Now, I stand confused with the list, should I mark these particular kinds of passwords as vulnerable and disallow the users going for them, even if they take a very long time to break?

Your instinct that these passwords should be banned actually turns out to have some justification, as shown by the zxcvbn results. The problem is that you're unlikely to succeed in compiling a finite list of passwords that are similarly vulnerable, nor of patterns that an attacker might successfully exploit. For example, to catch all the passwords that zxcvbn thinks are as vulnerable as the latter three, you'd need a list with 1.2 trillion entries (10B passwords/second × 2 minutes). Not practical. Even if you try to condense things down to a small list of patterns to reject, I wouldn't count on successfully outthinking your attackers.

One thing you should definitely do is use strong password hashing, with the bcrypt or Argon2 password hash functions. This is what the zxcvbn results above call "slow hash," and it likely makes your password entries much harder to break. (But again, remember a strength checker can tell you that some password is definitely unsafe, but not that it's safe.)

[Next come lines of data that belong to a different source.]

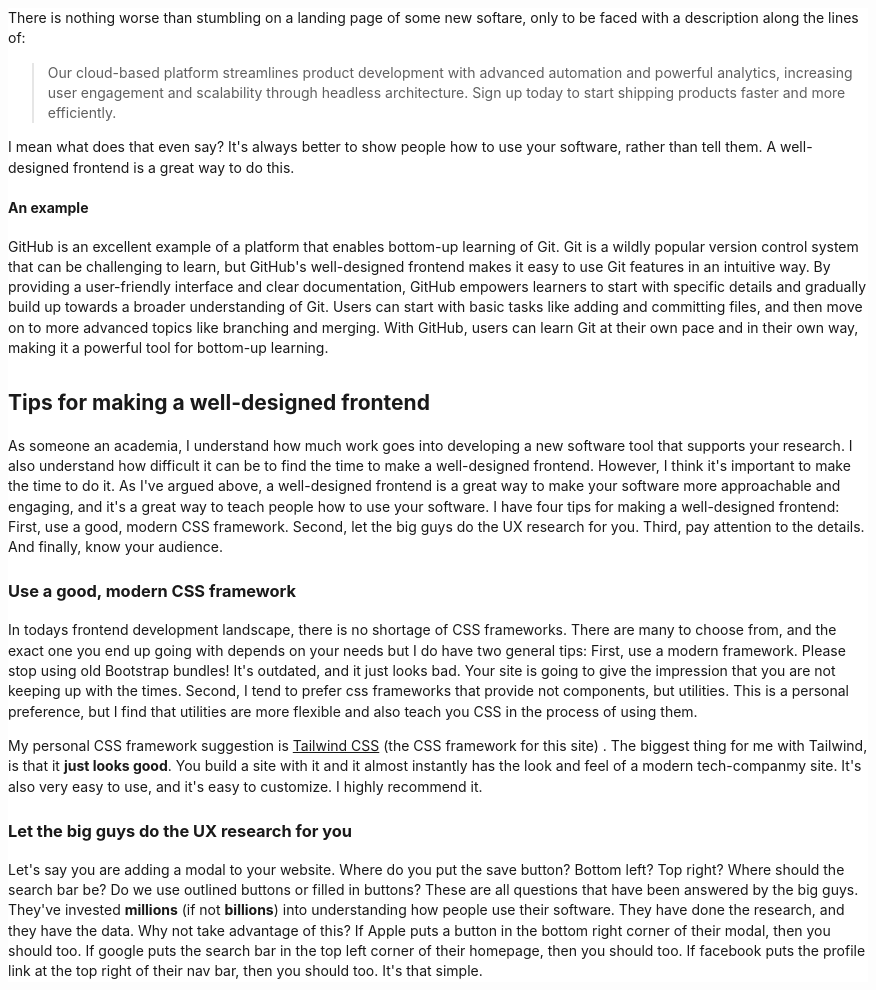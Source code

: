 There is nothing worse than stumbling on a landing page of some new softare, only to be faced with a description along the lines of:

> Our cloud-based platform streamlines product development with advanced automation and powerful analytics, increasing user engagement and scalability through headless architecture. Sign up today to start shipping products faster and more efficiently.

I mean what does that even say? It's always better to show people how to use your software, rather than tell them. A well-designed frontend is a great way to do this.

#### An example

GitHub is an excellent example of a platform that enables bottom-up learning of Git. Git is a wildly popular version control system that can be challenging to learn, but GitHub's well-designed frontend makes it easy to use Git features in an intuitive way. By providing a user-friendly interface and clear documentation, GitHub empowers learners to start with specific details and gradually build up towards a broader understanding of Git. Users can start with basic tasks like adding and committing files, and then move on to more advanced topics like branching and merging. With GitHub, users can learn Git at their own pace and in their own way, making it a powerful tool for bottom-up learning.

## Tips for making a well-designed frontend

As someone an academia, I understand how much work goes into developing a new software tool that supports your research. I also understand how difficult it can be to find the time to make a well-designed frontend. However, I think it's important to make the time to do it. As I've argued above, a well-designed frontend is a great way to make your software more approachable and engaging, and it's a great way to teach people how to use your software. I have four tips for making a well-designed frontend: First, use a good, modern CSS framework. Second, let the big guys do the UX research for you. Third, pay attention to the details. And finally, know your audience.

### Use a good, modern CSS framework

In todays frontend development landscape, there is no shortage of CSS frameworks. There are many to choose from, and the exact one you end up going with depends on your needs but I do have two general tips: First, use a modern framework. Please stop using old Bootstrap bundles! It's outdated, and it just looks bad. Your site is going to give the impression that you are not keeping up with the times. Second, I tend to prefer css frameworks that provide not components, but utilities. This is a personal preference, but I find that utilities are more flexible and also teach you CSS in the process of using them.

My personal CSS framework suggestion is [Tailwind CSS](https://tailwindcss.com/) (the CSS framework for this site) . The biggest thing for me with Tailwind, is that it **just looks good**. You build a site with it and it almost instantly has the look and feel of a modern tech-companmy site. It's also very easy to use, and it's easy to customize. I highly recommend it.

### Let the big guys do the UX research for you

Let's say you are adding a modal to your website. Where do you put the save button? Bottom left? Top right? Where should the search bar be? Do we use outlined buttons or filled in buttons? These are all questions that have been answered by the big guys. They've invested **millions** (if not **billions**) into understanding how people use their software. They have done the research, and they have the data. Why not take advantage of this? If Apple puts a button in the bottom right corner of their modal, then you should too. If google puts the search bar in the top left corner of their homepage, then you should too. If facebook puts the profile link at the top right of their nav bar, then you should too. It's that simple.
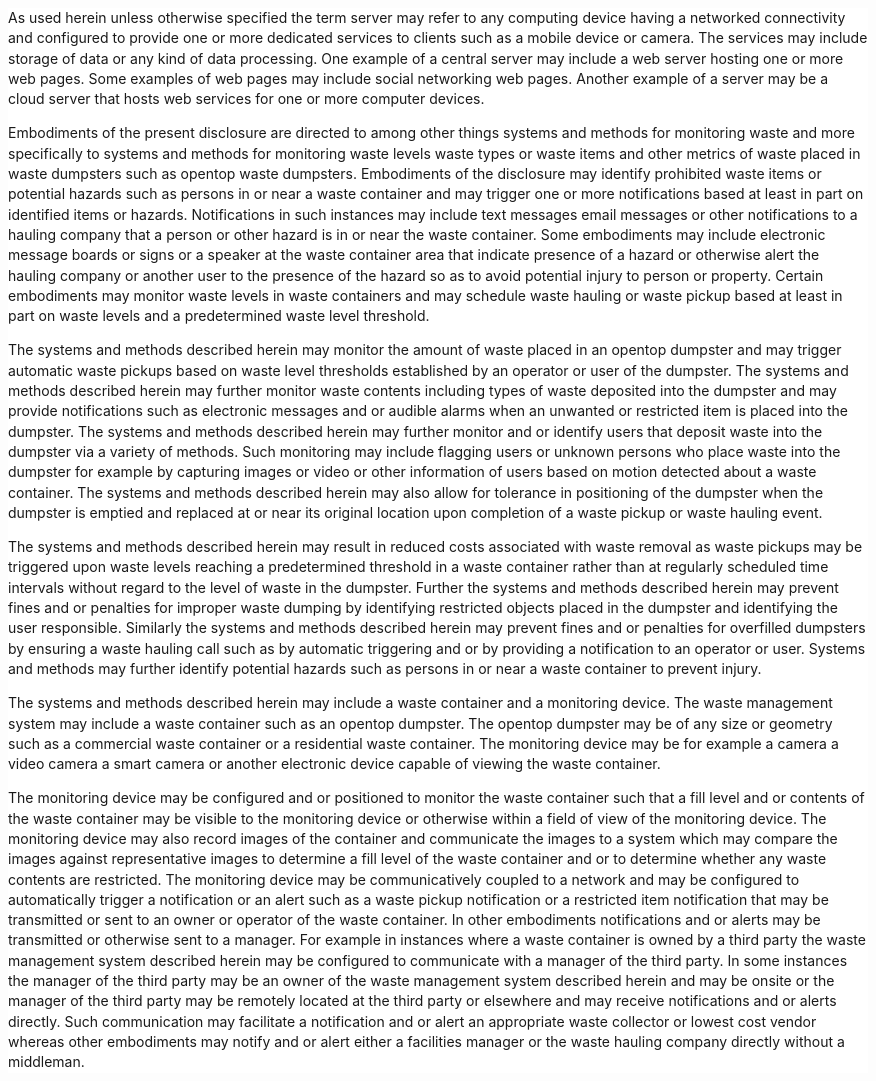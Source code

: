 As used herein unless otherwise specified the term server may refer to any computing device having a networked connectivity and configured to provide one or more dedicated services to clients such as a mobile device or camera. The services may include storage of data or any kind of data processing. One example of a central server may include a web server hosting one or more web pages. Some examples of web pages may include social networking web pages. Another example of a server may be a cloud server that hosts web services for one or more computer devices.

Embodiments of the present disclosure are directed to among other things systems and methods for monitoring waste and more specifically to systems and methods for monitoring waste levels waste types or waste items and other metrics of waste placed in waste dumpsters such as opentop waste dumpsters. Embodiments of the disclosure may identify prohibited waste items or potential hazards such as persons in or near a waste container and may trigger one or more notifications based at least in part on identified items or hazards. Notifications in such instances may include text messages email messages or other notifications to a hauling company that a person or other hazard is in or near the waste container. Some embodiments may include electronic message boards or signs or a speaker at the waste container area that indicate presence of a hazard or otherwise alert the hauling company or another user to the presence of the hazard so as to avoid potential injury to person or property. Certain embodiments may monitor waste levels in waste containers and may schedule waste hauling or waste pickup based at least in part on waste levels and a predetermined waste level threshold.

The systems and methods described herein may monitor the amount of waste placed in an opentop dumpster and may trigger automatic waste pickups based on waste level thresholds established by an operator or user of the dumpster. The systems and methods described herein may further monitor waste contents including types of waste deposited into the dumpster and may provide notifications such as electronic messages and or audible alarms when an unwanted or restricted item is placed into the dumpster. The systems and methods described herein may further monitor and or identify users that deposit waste into the dumpster via a variety of methods. Such monitoring may include flagging users or unknown persons who place waste into the dumpster for example by capturing images or video or other information of users based on motion detected about a waste container. The systems and methods described herein may also allow for tolerance in positioning of the dumpster when the dumpster is emptied and replaced at or near its original location upon completion of a waste pickup or waste hauling event.

The systems and methods described herein may result in reduced costs associated with waste removal as waste pickups may be triggered upon waste levels reaching a predetermined threshold in a waste container rather than at regularly scheduled time intervals without regard to the level of waste in the dumpster. Further the systems and methods described herein may prevent fines and or penalties for improper waste dumping by identifying restricted objects placed in the dumpster and identifying the user responsible. Similarly the systems and methods described herein may prevent fines and or penalties for overfilled dumpsters by ensuring a waste hauling call such as by automatic triggering and or by providing a notification to an operator or user. Systems and methods may further identify potential hazards such as persons in or near a waste container to prevent injury.

The systems and methods described herein may include a waste container and a monitoring device. The waste management system may include a waste container such as an opentop dumpster. The opentop dumpster may be of any size or geometry such as a commercial waste container or a residential waste container. The monitoring device may be for example a camera a video camera a smart camera or another electronic device capable of viewing the waste container.

The monitoring device may be configured and or positioned to monitor the waste container such that a fill level and or contents of the waste container may be visible to the monitoring device or otherwise within a field of view of the monitoring device. The monitoring device may also record images of the container and communicate the images to a system which may compare the images against representative images to determine a fill level of the waste container and or to determine whether any waste contents are restricted. The monitoring device may be communicatively coupled to a network and may be configured to automatically trigger a notification or an alert such as a waste pickup notification or a restricted item notification that may be transmitted or sent to an owner or operator of the waste container. In other embodiments notifications and or alerts may be transmitted or otherwise sent to a manager. For example in instances where a waste container is owned by a third party the waste management system described herein may be configured to communicate with a manager of the third party. In some instances the manager of the third party may be an owner of the waste management system described herein and may be onsite or the manager of the third party may be remotely located at the third party or elsewhere and may receive notifications and or alerts directly. Such communication may facilitate a notification and or alert an appropriate waste collector or lowest cost vendor whereas other embodiments may notify and or alert either a facilities manager or the waste hauling company directly without a middleman.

Things you should consider in addition:

  • Use a small list (thousands) of passwords that are known to be very common, and forbid those. Such lists can be readily found online.
  • Use Troy Hunt's 500M+ breached password list, which also has an online API. (Make sure you read the material on k-anonymity so you don't actually send passwords to the API!)
  • Use a smart strength meter library like zxcvbn, which is a much more sophisticated alternative to pattern detection like what you're contemplating.
  • Implement a second authentication factor, so that passwords are not your only line of defense.

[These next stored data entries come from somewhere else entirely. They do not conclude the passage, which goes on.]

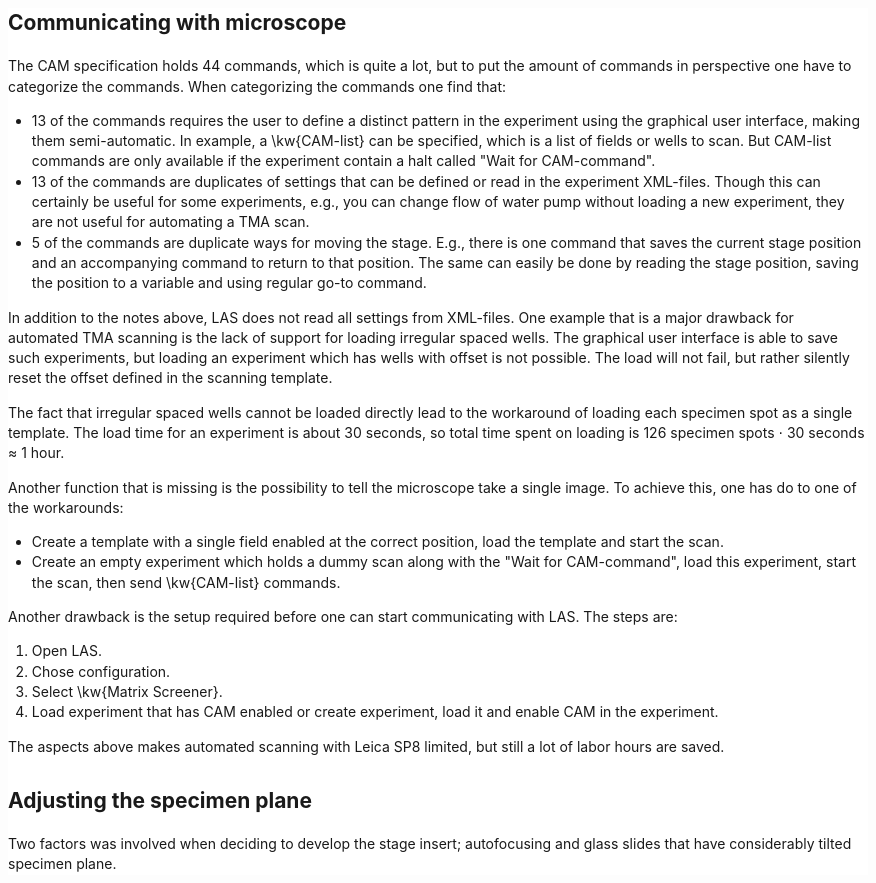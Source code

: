
## Communicating with microscope
The CAM specification holds 44 commands, which is quite a lot, but to put the
amount of commands in perspective one have to categorize the commands. When
categorizing the commands one find that:

- 13 of the commands requires the user to define a distinct pattern in the
  experiment using the graphical user interface, making them semi-automatic.
  In example, a \kw{CAM-list} can be specified, which is a list of fields or
  wells to scan. But CAM-list commands are only available if the experiment
  contain a halt called "Wait for CAM-command".
- 13 of the commands are duplicates of settings that can be defined or read in
  the experiment XML-files. Though this can certainly be useful for some
  experiments, e.g., you can change flow of water pump without loading a new
  experiment, they are not useful for automating a TMA scan.
- 5 of the commands are duplicate ways for moving the stage. E.g., there is one
  command that saves the current stage position and an accompanying command to
  return to that position. The same can easily be done by reading the stage
  position, saving the position to a variable and using regular go-to command.

In addition to the notes above, LAS does not read all settings from XML-files.
One example that is a major drawback for automated TMA scanning is the lack of
support for loading irregular spaced wells. The graphical user interface is
able to save such experiments, but loading an experiment which has wells with
offset is not possible. The load will not fail, but rather silently reset the
offset defined in the scanning template.

The fact that irregular spaced wells cannot be loaded directly lead to the
workaround of loading each specimen spot as a single template. The load time
for an experiment is about 30 seconds, so total time spent on loading is 126
specimen spots $\cdot$ 30 seconds $\approx$ 1 hour.

Another function that is missing is the possibility to tell the microscope
take a single image. To achieve this, one has do to one of the workarounds:

- Create a template with a single field enabled at the correct position, load
  the template and start the scan.
- Create an empty experiment which holds a dummy scan along with the "Wait for
  CAM-command", load this experiment, start the scan, then send \kw{CAM-list}
  commands.

Another drawback is the setup required before one can start communicating with
LAS. The steps are:

1. Open LAS.
2. Chose configuration.
3. Select \kw{Matrix Screener}.
4. Load experiment that has CAM enabled or create experiment, load it and
   enable CAM in the experiment.

The aspects above makes automated scanning with Leica SP8 limited, but still a
lot of labor hours are saved.


## Adjusting the specimen plane
Two factors was involved when deciding to develop the stage insert; autofocusing
and glass slides that have considerably tilted specimen plane.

Guessability of passwords means knowing something about the kind of passwords people might choose. We all know "Password" is guessable because it's an English word. But to know that you need to either know English, or have a concept of how English or other related languages spell words. An alien from somewhere in the vicinity of Betelgeuse that's never been exposed to English or another human language isn't going to know that "Password" is easily guessable. In other words, patterns are somewhat subjective, which (beyond a certain level) makes them terribly difficult to predict in advance.

Similarly, for some of the passwords on your list it isn't immediately apparent what the pattern is. 1!2@3#4$5%6^ looks somewhat "random" at first glance, but you'll quickly notice that on a QWERTY keyboard, it's simply 1-6, and alternating every other character with the shift key.

In addition, if someone showed you the password CPE1704TKS you also might think it's a good password. It has 10 characters of letters and numbers, there's no determinable repeatable pattern to it, and it's not a word in any human language. You'd be wrong though, and this isn't a great password because it's the password used to launch the nuclear missiles at the end of the movie Wargames.

For this reason, using calculations of "crackability" (based on length and character selection) from a random website are largely bogus. Furthermore they depend on someone obtaining the password hashes, which itself is a major security compromise. They're doubly bogus because they imply you know how quickly a hash takes. Hashing speeds vary by many orders of magnitude depending on which algorithm you've chosen. So take "crackability" scores with a grain of salt. Most attacks on passwords these days use common passwords, or reused passwords not pilfered password hashes.

Really, this comes down to simply maintaining a list of "bad passwords" that other people have found over the years that have some sort of special meaning. My guess is that's where the security guys are coming from.